Meet Sister Bea Tiboldi
What’s your name? Sr. Beata Tiboldi OP; I prefer to be called Bea instead of Beata.
That’s an unusual name. Where were you born?
In Budapest, Hungary.
Do you miss it?
Those of us who were born in another country can visit our country every three years. However, nowadays with Facetime, Facebook, and Skype, it’s easy to “visit” more frequently.
Did you go to school in Hungary or in the USA?
In Hungary, I earned degrees in teaching, religious education, and computer programming. In the USA, I earned a Master’s Degree in Education, a Master’s Degree in Pastoral Studies, and Master/Advanced Catechist Certificates in three dioceses.
Why would someone choose to live a vowed religious life nowadays?
It’s really a call… a call from God. I just chose to respond to it. God nudges you in a direction until you discover what your call is. I tried to ignore the call at first, but then it just got “louder;” it kept bugging me until I did something about it. If you hear/feel God’s call, give it a chance and see where it takes you.
How did you know you were following God’s call?
The more I prayed about the call, I was less and less restless. I was filled with peace and, at the same time, I felt more alive.
Did you have to give up your job?
When I moved into the community, I was encouraged to do something similar to what I used to do so that I wouldn’t have too many new things going on, allowing myself to focus more on discernment. First, I was a teacher, but at a different school from the one at which I taught before I moved into the community. Once I adjusted to praying communally, following daily routines, and living in community, I was more open and ready to be missioned to where the greater needs were. I studied the ministry I was about to undertake, which was pastoral ministry, and I loved it. Since then, the needs of the community have led me to vocation outreach ministry, which I love also.
How do you feel about going where the greater need is?
I love the idea. In a sense, I signed up for this. The vow of obedience helps me to be attentive to God and the needs of the world. The vow of celibacy avails me to be open to go wherever the needs are (without having to worry about leaving my family behind.) When I entered, I was a teacher. Later, I became a Pastoral Associate, and now I am a Vocation Outreach Minister. I’m also up for an adventure. For example, as part of the St. Bernard Project, we helped rebuild New Orleans after Hurricane Katrina. I learned how to tape, mud, and sand indoor walls, and how to paint outdoor shingles as well. The help was very much needed and was fun as well.
Do you ever get tired of being a Sister?
Never. It’s never boring. It challenges me to do something about my baptismal call, and at the same time, it fills me with great joy. I might get physically tired at the end of the day, but the life of prayer, the peace-making mission, and the joy of community life keep boosting my energy level.
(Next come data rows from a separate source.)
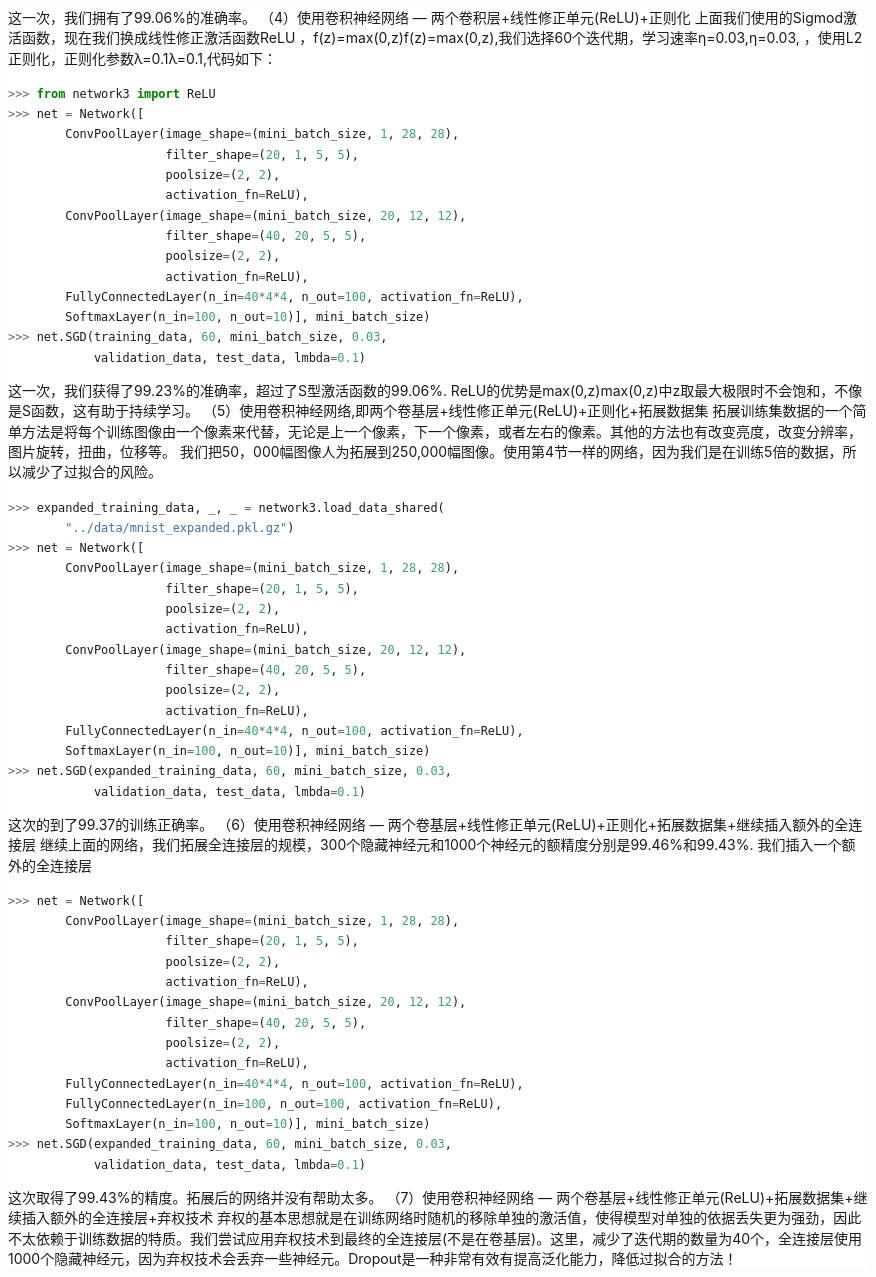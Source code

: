 这一次，我们拥有了99.06%的准确率。
（4）使用卷积神经网络 — 两个卷积层+线性修正单元(ReLU)+正则化
上面我们使用的Sigmod激活函数，现在我们换成线性修正激活函数ReLU ，f(z)=max(0,z)f(z)=max(0,z),我们选择60个迭代期，学习速率η=0.03,η=0.03, ，使用L2正则化，正则化参数λ=0.1λ=0.1,代码如下：
```python
>>> from network3 import ReLU
>>> net = Network([
        ConvPoolLayer(image_shape=(mini_batch_size, 1, 28, 28), 
                      filter_shape=(20, 1, 5, 5), 
                      poolsize=(2, 2), 
                      activation_fn=ReLU),
        ConvPoolLayer(image_shape=(mini_batch_size, 20, 12, 12), 
                      filter_shape=(40, 20, 5, 5), 
                      poolsize=(2, 2), 
                      activation_fn=ReLU),
        FullyConnectedLayer(n_in=40*4*4, n_out=100, activation_fn=ReLU),
        SoftmaxLayer(n_in=100, n_out=10)], mini_batch_size)
>>> net.SGD(training_data, 60, mini_batch_size, 0.03, 
            validation_data, test_data, lmbda=0.1)
```
这一次，我们获得了99.23%的准确率，超过了S型激活函数的99.06%. ReLU的优势是max(0,z)max(0,z)中z取最大极限时不会饱和，不像是S函数，这有助于持续学习。
（5）使用卷积神经网络,即两个卷基层+线性修正单元(ReLU)+正则化+拓展数据集
拓展训练集数据的一个简单方法是将每个训练图像由一个像素来代替，无论是上一个像素，下一个像素，或者左右的像素。其他的方法也有改变亮度，改变分辨率，图片旋转，扭曲，位移等。 
	我们把50，000幅图像人为拓展到250,000幅图像。使用第4节一样的网络，因为我们是在训练5倍的数据，所以减少了过拟合的风险。
```python
>>> expanded_training_data, _, _ = network3.load_data_shared(
        "../data/mnist_expanded.pkl.gz")
>>> net = Network([
        ConvPoolLayer(image_shape=(mini_batch_size, 1, 28, 28), 
                      filter_shape=(20, 1, 5, 5), 
                      poolsize=(2, 2), 
                      activation_fn=ReLU),
        ConvPoolLayer(image_shape=(mini_batch_size, 20, 12, 12), 
                      filter_shape=(40, 20, 5, 5), 
                      poolsize=(2, 2), 
                      activation_fn=ReLU),
        FullyConnectedLayer(n_in=40*4*4, n_out=100, activation_fn=ReLU),
        SoftmaxLayer(n_in=100, n_out=10)], mini_batch_size)
>>> net.SGD(expanded_training_data, 60, mini_batch_size, 0.03, 
            validation_data, test_data, lmbda=0.1)
```
这次的到了99.37的训练正确率。
（6）使用卷积神经网络 — 两个卷基层+线性修正单元(ReLU)+正则化+拓展数据集+继续插入额外的全连接层
继续上面的网络，我们拓展全连接层的规模，300个隐藏神经元和1000个神经元的额精度分别是99.46%和99.43%. 
	我们插入一个额外的全连接层
```python
>>> net = Network([
        ConvPoolLayer(image_shape=(mini_batch_size, 1, 28, 28), 
                      filter_shape=(20, 1, 5, 5), 
                      poolsize=(2, 2), 
                      activation_fn=ReLU),
        ConvPoolLayer(image_shape=(mini_batch_size, 20, 12, 12), 
                      filter_shape=(40, 20, 5, 5), 
                      poolsize=(2, 2), 
                      activation_fn=ReLU),
        FullyConnectedLayer(n_in=40*4*4, n_out=100, activation_fn=ReLU),
        FullyConnectedLayer(n_in=100, n_out=100, activation_fn=ReLU),
        SoftmaxLayer(n_in=100, n_out=10)], mini_batch_size)
>>> net.SGD(expanded_training_data, 60, mini_batch_size, 0.03, 
            validation_data, test_data, lmbda=0.1)
```
这次取得了99.43%的精度。拓展后的网络并没有帮助太多。
（7）使用卷积神经网络 — 两个卷基层+线性修正单元(ReLU)+拓展数据集+继续插入额外的全连接层+弃权技术
弃权的基本思想就是在训练网络时随机的移除单独的激活值，使得模型对单独的依据丢失更为强劲，因此不太依赖于训练数据的特质。我们尝试应用弃权技术到最终的全连接层(不是在卷基层)。这里，减少了迭代期的数量为40个，全连接层使用1000个隐藏神经元，因为弃权技术会丢弃一些神经元。Dropout是一种非常有效有提高泛化能力，降低过拟合的方法！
What does your schedule look like?
Instead of going into an hour-by-hour schedule, I would just describe my schedule as a cycle of prayer-study-prayer-community-ministry-prayer. We start the day with God in prayer. Then, we study the news, the needs of our time and the needs of the people we serve, etc. We bring all of these and all our daily concerns to prayer/contemplation, sharing the outcome (fruits of our contemplation) with one another on the Vocation team that I’m part of, or with the community at home, and then we decide communally how to respond to the needs (ministry) with the love of God, and the cycle continues.
That sounds like a lot of work. Do you ever get time to relax?
Yes. Dominican spirituality has four “pillars”: prayer, study, community, and ministry. We strive to live a life that is balanced. I look forward to our evenings when we gather together around the table, share a meal, share stories, laugh together, and then we either have a longer conversation, or watch something together on TV, or play a game. On weekends, I like walking in a park, playing Pictionary, Scrabble or Rummikub, playing mini-golf, or having a “me” day – spending a day in quiet prayer/reflection.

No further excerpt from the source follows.